Task directions ::
Reproduce, exactly, the lines of the material below from the line containing "Punch programs are" through the line containing "<h2>Loyalty Program Example</h2>", with both end lines included and nothing else.

Dataset entries ::

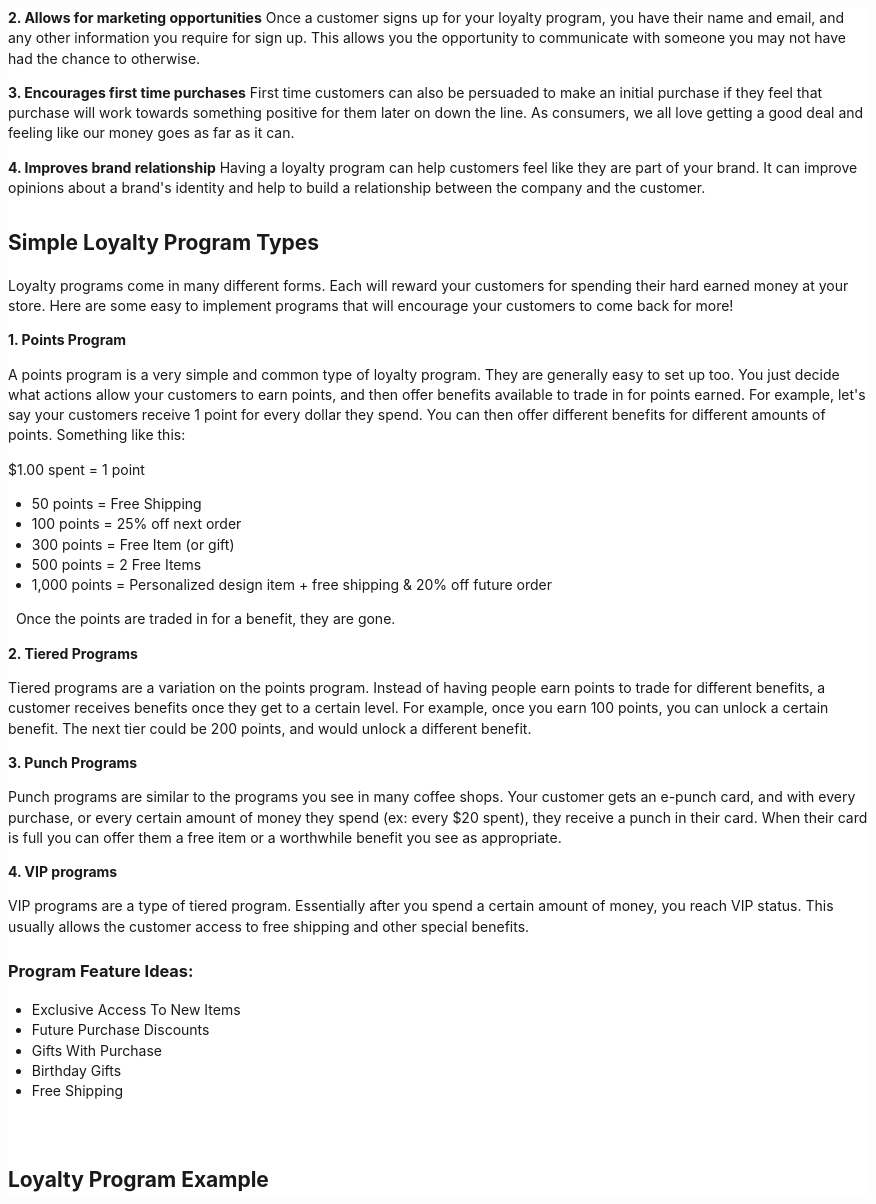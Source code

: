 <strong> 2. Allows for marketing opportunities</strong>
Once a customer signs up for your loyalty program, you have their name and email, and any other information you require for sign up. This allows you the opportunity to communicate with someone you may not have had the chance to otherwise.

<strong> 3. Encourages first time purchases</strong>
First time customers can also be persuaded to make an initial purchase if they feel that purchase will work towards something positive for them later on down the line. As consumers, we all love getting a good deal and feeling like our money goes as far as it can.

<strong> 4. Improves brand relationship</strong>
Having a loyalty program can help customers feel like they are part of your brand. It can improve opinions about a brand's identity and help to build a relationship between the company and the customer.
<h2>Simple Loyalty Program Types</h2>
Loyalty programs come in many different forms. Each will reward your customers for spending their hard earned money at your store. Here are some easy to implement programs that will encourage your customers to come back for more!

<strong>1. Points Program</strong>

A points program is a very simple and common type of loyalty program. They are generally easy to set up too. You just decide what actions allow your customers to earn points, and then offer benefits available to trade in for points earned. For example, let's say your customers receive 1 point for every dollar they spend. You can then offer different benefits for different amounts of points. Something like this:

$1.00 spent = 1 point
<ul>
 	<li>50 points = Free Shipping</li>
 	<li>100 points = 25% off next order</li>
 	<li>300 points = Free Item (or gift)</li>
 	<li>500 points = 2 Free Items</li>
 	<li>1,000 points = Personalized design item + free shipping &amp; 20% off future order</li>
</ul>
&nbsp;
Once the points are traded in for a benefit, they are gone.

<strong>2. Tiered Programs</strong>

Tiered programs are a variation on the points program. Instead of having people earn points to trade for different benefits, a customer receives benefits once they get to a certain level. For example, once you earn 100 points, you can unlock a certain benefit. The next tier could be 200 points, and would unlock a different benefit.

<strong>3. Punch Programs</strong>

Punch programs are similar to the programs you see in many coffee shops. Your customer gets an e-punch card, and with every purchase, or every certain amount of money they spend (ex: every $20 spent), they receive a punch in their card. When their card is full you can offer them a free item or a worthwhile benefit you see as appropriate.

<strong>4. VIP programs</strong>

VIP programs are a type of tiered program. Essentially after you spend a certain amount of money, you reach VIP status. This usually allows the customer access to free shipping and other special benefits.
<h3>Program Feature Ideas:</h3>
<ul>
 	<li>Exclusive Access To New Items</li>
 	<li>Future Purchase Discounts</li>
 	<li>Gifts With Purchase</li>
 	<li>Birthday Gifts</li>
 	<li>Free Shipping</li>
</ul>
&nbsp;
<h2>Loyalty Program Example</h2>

...

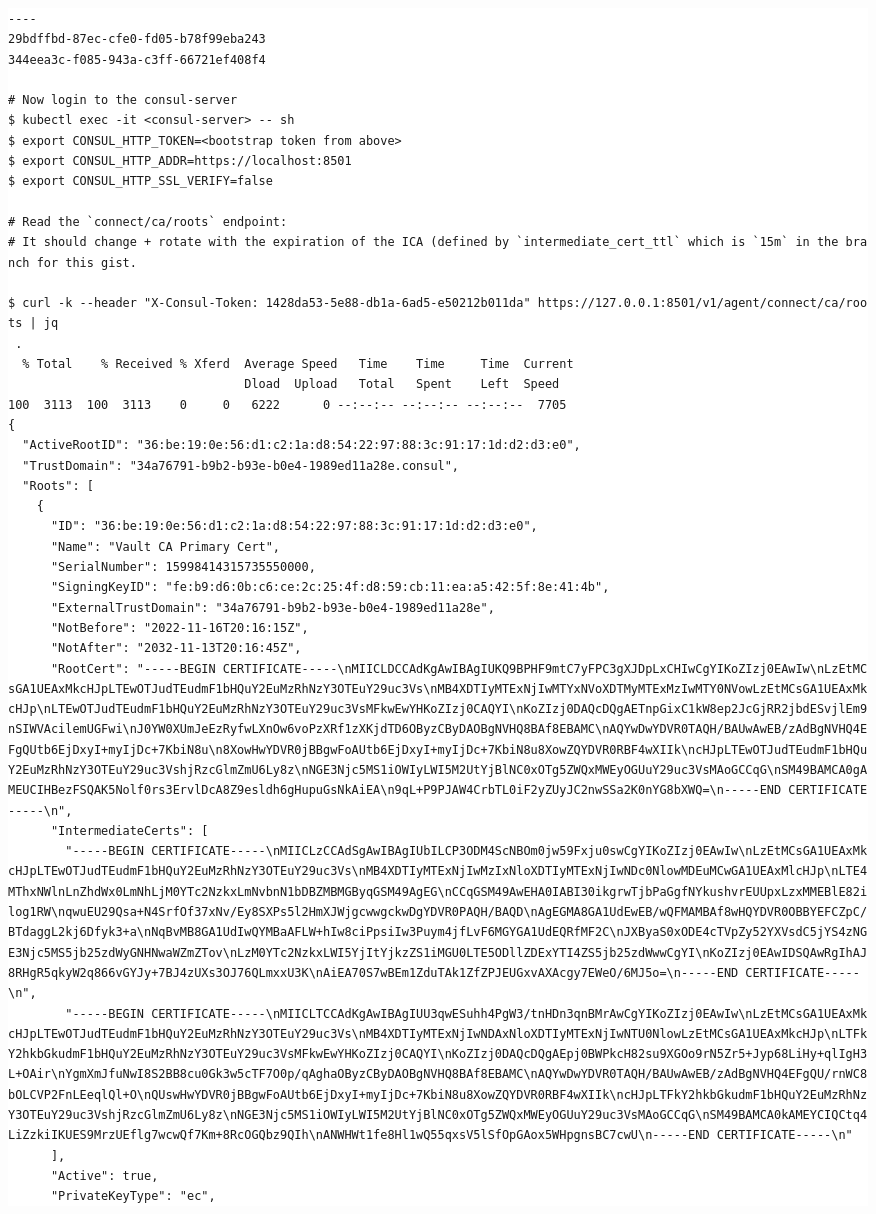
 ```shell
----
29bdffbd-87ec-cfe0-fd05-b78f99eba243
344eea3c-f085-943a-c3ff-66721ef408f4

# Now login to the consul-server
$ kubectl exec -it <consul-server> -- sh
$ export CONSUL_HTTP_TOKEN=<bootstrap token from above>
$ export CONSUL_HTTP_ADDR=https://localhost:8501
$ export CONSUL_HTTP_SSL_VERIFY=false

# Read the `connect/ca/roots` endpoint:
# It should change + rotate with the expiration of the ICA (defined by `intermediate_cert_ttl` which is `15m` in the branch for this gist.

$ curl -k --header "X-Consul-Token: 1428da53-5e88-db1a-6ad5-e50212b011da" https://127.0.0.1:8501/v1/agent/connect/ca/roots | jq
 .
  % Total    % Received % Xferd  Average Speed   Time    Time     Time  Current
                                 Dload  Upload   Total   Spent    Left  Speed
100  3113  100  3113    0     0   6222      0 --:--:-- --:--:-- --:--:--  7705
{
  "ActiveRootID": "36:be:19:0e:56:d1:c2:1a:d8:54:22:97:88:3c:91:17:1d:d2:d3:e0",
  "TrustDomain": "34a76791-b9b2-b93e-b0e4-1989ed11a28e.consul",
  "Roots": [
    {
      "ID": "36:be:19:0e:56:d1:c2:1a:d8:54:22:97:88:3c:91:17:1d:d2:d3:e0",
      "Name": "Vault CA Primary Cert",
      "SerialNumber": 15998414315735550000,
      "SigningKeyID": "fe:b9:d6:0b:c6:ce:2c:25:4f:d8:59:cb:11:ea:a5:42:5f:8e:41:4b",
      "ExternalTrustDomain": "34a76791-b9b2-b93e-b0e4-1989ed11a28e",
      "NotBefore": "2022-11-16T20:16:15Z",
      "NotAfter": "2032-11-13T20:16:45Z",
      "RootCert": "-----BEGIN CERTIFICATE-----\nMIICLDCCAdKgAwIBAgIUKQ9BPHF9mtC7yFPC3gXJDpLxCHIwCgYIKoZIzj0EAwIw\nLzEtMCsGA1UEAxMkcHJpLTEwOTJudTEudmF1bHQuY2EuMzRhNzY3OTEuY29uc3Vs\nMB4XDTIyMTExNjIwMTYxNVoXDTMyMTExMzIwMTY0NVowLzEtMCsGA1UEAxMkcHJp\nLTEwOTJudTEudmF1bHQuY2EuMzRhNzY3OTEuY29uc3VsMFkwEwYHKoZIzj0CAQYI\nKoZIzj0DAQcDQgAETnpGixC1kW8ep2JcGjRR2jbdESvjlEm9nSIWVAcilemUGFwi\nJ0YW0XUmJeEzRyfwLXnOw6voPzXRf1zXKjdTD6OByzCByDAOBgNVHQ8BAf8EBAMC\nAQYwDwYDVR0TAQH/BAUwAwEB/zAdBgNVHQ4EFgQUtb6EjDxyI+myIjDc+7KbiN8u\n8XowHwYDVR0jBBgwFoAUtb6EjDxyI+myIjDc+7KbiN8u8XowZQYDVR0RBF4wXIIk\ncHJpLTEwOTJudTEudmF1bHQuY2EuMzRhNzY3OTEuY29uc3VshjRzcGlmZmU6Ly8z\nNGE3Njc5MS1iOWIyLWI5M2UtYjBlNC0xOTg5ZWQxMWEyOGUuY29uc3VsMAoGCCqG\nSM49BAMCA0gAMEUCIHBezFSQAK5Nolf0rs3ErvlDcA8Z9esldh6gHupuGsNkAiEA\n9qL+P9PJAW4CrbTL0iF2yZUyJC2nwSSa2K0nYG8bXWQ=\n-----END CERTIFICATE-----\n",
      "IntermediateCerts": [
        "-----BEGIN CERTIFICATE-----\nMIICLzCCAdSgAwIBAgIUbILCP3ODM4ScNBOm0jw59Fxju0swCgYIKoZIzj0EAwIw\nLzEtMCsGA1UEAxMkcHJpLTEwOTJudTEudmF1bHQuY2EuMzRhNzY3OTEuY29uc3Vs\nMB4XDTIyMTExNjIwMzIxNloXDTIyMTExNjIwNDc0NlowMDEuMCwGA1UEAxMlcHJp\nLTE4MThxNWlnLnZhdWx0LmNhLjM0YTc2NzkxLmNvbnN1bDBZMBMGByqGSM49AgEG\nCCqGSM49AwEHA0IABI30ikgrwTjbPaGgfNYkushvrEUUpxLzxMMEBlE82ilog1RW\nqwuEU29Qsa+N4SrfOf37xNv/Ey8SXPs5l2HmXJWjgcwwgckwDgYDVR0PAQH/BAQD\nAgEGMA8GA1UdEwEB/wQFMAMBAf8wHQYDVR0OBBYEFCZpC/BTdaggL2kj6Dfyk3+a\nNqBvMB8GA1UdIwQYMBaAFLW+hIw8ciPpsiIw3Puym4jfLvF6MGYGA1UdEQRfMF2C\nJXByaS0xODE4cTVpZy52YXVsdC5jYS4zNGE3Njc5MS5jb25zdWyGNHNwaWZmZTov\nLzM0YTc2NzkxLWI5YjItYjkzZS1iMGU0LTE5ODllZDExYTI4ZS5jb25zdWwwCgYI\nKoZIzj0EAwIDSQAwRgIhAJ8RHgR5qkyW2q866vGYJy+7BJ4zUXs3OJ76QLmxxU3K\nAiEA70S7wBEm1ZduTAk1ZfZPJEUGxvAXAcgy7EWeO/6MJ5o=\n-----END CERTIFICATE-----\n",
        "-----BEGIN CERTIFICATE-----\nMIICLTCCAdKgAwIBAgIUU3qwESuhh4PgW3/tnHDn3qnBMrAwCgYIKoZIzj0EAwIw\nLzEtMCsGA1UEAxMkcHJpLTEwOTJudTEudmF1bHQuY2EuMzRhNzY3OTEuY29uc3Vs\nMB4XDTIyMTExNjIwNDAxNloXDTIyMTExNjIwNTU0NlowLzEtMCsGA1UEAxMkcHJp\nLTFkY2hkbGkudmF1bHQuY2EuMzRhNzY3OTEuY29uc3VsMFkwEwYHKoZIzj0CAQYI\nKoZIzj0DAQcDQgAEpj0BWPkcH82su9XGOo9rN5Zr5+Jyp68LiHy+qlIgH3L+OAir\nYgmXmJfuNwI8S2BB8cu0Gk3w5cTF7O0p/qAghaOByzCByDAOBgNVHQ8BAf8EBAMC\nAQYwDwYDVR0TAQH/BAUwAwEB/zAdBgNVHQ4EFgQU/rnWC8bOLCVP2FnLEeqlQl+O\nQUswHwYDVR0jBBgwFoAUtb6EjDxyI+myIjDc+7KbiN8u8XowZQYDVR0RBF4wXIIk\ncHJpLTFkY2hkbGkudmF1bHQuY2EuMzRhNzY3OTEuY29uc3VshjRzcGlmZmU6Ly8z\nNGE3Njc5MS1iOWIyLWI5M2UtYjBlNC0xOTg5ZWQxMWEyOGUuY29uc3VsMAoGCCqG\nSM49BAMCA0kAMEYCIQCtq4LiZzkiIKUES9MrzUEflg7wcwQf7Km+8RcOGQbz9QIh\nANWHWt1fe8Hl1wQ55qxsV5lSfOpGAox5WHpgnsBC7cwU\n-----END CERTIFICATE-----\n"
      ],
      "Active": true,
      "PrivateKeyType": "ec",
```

==

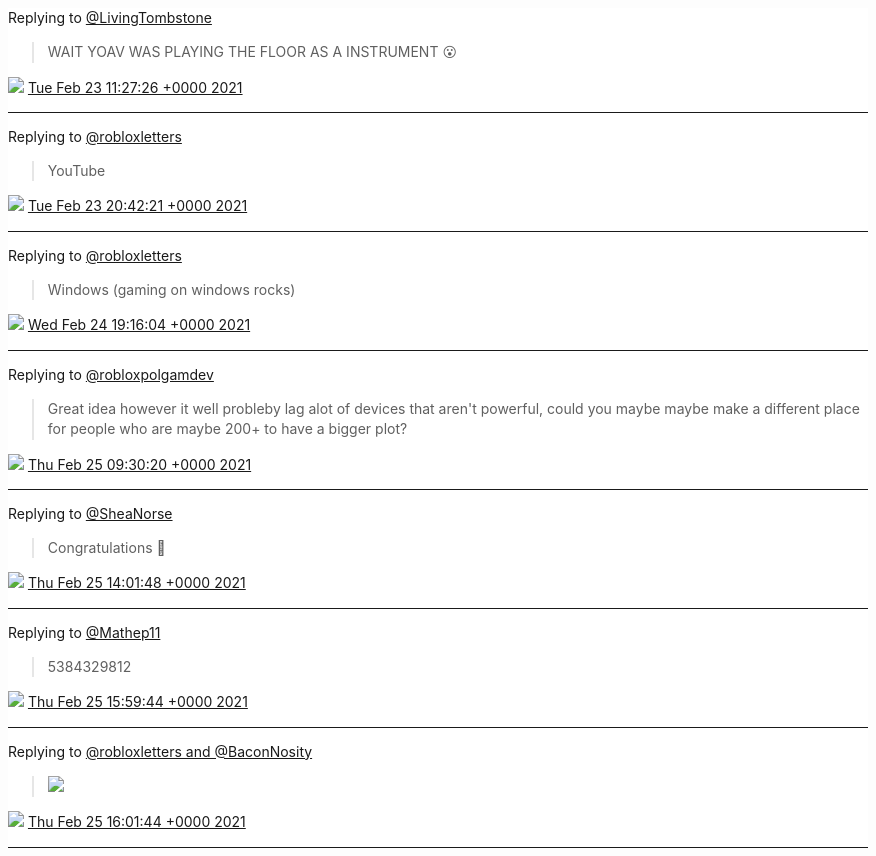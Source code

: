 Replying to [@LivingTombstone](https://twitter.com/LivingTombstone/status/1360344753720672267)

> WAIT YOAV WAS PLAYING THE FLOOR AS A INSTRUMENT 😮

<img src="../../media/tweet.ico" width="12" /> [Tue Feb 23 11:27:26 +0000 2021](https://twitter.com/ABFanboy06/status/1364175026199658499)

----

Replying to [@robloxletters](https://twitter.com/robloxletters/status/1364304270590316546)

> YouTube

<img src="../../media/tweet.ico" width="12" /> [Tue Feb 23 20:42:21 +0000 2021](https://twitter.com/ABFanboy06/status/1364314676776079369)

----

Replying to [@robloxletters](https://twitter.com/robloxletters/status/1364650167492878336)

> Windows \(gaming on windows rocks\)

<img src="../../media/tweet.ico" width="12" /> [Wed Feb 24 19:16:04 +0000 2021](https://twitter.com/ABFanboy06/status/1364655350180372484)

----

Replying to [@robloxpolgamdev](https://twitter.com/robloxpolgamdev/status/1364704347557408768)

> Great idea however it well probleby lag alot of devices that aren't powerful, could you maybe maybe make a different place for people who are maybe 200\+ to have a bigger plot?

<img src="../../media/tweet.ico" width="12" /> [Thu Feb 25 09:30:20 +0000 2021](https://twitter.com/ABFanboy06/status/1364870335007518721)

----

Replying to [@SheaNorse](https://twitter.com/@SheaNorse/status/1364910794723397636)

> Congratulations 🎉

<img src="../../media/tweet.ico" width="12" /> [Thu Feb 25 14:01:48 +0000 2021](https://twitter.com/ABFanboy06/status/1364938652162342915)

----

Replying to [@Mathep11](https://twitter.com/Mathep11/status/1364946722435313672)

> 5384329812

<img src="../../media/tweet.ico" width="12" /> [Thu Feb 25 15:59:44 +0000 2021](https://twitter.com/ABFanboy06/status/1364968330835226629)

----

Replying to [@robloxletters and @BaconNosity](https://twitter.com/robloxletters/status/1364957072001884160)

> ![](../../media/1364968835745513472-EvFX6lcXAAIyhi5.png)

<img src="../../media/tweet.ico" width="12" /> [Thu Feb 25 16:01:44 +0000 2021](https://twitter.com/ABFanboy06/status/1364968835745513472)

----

Written answer ::
Punch programs are similar to the programs you see in many coffee shops. Your customer gets an e-punch card, and with every purchase, or every certain amount of money they spend (ex: every $20 spent), they receive a punch in their card. When their card is full you can offer them a free item or a worthwhile benefit you see as appropriate.

<strong>4. VIP programs</strong>

VIP programs are a type of tiered program. Essentially after you spend a certain amount of money, you reach VIP status. This usually allows the customer access to free shipping and other special benefits.
<h3>Program Feature Ideas:</h3>
<ul>
 	<li>Exclusive Access To New Items</li>
 	<li>Future Purchase Discounts</li>
 	<li>Gifts With Purchase</li>
 	<li>Birthday Gifts</li>
 	<li>Free Shipping</li>
</ul>
&nbsp;
<h2>Loyalty Program Example</h2>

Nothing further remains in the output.